Hilary Pearson writes:
Etty Hillesum (1914-1943) was a Dutch Jew. Her father was a teacher, her mother was a Russian Jewish refugee. Etty studied in Amsterdam, first law, then Slavonic languages and philosophy. Before she had completed her studies the Second World War began, and the German army occupied Holland in 1940. They immediately began rounding up Jews, separating them from the rest of the population and making them wear a yellow Star of David. In 1941 they started sending Jews to a transit camp called Westerbork, near the German border, and in 1942 began sending train loads of captives from there to Auschwitz – one of whom was Anne Frank.
Etty managed to get a job in Amsterdam as a typist with the Jewish Council. This had been set up by the Nazis, ostensibly to negotiate for the Jews with the Nazi government; the members of the Council were led to believe that they could help save at least some Jews, but that was not the intention of the Nazis. Etty volunteered to accompany Jews sent to Westerbork and worked in the camp hospital. Her parents and brother were sent to the camp, and Etty managed to use her influence to save them when they were first due to be put on a transport to Auschwitz. In the end she could not save them – or herself – and in September 1943 they were all put on a train and died in Auschwitz shortly afterwards.
During this period Etty kept a diary, which ought to be as well-known as Anne Frank’s. Among other things, this records her remarkable spiritual development. Here is an extract from the early part of her time in the camp:
‘…I repose in myself. And that part of myself, that deepest and richest part in which I repose, is what I call “God” … Truly, my life is one long harkening unto myself and unto others, unto God. And if I say that I harken, it is really God who harkens inside me.’

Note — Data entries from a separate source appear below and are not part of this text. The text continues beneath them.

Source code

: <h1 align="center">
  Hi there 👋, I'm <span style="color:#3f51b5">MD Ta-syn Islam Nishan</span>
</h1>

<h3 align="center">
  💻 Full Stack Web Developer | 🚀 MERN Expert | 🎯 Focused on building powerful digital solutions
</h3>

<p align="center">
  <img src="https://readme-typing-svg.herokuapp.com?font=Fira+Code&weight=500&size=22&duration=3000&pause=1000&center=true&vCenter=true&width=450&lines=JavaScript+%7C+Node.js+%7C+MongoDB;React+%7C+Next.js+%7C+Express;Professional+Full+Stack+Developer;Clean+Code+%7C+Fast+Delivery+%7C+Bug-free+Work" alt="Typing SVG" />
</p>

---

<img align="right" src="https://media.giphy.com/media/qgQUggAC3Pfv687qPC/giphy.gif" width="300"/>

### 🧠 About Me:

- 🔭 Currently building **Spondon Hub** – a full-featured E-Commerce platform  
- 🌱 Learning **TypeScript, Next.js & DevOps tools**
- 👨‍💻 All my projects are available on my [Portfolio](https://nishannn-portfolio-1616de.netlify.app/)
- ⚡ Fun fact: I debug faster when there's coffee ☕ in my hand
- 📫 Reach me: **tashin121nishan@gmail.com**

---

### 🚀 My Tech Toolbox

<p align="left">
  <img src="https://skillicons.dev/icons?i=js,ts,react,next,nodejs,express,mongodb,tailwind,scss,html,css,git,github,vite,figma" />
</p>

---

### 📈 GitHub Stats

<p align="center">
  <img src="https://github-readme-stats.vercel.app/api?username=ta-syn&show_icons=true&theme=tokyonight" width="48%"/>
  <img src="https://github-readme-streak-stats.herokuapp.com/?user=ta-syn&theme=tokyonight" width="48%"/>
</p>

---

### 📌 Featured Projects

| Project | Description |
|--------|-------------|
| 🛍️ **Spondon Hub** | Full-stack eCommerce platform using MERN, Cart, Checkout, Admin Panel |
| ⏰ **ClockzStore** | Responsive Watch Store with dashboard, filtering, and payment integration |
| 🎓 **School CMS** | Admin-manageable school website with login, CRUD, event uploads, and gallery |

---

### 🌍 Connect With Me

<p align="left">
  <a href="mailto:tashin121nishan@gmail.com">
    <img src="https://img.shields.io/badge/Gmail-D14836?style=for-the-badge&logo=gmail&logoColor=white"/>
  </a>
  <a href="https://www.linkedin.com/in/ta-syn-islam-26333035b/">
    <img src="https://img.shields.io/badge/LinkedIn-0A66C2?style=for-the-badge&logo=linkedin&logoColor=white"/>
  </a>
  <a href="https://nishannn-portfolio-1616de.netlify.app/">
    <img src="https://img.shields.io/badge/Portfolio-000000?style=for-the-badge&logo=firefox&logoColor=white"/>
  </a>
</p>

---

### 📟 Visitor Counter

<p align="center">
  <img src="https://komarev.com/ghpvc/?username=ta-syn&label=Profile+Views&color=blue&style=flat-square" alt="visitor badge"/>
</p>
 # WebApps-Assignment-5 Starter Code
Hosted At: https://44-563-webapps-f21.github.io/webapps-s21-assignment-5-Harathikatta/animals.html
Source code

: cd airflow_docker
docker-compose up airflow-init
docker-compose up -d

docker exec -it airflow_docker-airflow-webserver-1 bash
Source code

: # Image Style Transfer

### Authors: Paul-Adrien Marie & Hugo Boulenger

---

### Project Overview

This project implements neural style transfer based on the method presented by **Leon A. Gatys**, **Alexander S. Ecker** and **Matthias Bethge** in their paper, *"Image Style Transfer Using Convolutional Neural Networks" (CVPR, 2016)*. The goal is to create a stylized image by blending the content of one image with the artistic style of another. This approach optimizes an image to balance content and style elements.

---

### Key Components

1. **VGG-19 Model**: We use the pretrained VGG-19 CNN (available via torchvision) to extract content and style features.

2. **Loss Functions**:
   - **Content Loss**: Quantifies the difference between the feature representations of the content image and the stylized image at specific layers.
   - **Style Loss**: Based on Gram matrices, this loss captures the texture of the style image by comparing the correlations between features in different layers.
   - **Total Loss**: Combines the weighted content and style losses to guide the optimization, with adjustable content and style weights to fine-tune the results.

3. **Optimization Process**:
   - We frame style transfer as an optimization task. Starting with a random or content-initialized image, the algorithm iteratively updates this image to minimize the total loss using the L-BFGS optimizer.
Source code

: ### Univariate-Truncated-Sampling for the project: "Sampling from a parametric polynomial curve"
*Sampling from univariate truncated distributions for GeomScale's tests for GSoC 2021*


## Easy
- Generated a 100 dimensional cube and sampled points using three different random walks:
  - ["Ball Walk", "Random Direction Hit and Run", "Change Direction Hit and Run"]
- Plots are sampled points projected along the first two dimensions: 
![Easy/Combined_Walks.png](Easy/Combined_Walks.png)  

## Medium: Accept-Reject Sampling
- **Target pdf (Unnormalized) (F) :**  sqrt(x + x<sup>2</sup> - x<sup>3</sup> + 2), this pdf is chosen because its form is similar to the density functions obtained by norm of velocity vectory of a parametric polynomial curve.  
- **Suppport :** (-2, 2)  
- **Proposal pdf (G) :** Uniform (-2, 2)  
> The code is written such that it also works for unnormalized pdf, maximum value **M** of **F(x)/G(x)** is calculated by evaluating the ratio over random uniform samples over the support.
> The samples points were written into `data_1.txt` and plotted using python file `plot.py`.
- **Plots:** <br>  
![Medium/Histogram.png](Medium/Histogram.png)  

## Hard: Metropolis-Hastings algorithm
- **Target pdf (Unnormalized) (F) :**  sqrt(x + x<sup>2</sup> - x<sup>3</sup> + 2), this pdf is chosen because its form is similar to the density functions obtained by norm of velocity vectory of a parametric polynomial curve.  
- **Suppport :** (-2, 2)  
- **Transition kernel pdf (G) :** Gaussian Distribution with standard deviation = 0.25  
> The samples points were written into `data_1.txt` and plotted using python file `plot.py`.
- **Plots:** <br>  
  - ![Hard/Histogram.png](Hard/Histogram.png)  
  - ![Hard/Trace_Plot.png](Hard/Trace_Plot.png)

Shortly after that she wrote: ‘“God give me calm and let me face everything squarely.” There is so much to face. First, I must start living a disciplined life…I have moments when I am suddenly filled with sadness; sadness that I cannot walk out of my barracks and onto the great moor outside…Those two months behind barbed wire have been the two richest and most intense months of my life, in which my highest values were so deeply confirmed.’ Can we, in our much less difficult ‘imprisonment’, say the same?
After she had learned that she could not delay the trip to what she knew was almost certain death, she wrote in a letter to a friend: “You have made me so rich, oh God, please let me share Your beauty with open hands.” And her last writing, a postcard thrown from the train as it left for Auschwitz, said: “We left the camp, singing…”
If you can get hold of the book of her writings “An Interrupted Life and Letters from Westerbork”, I cannot think of better reading for our period in lock-down. It shows how the human spirit open to God can rise above the harshest situations, even in the face of great evil.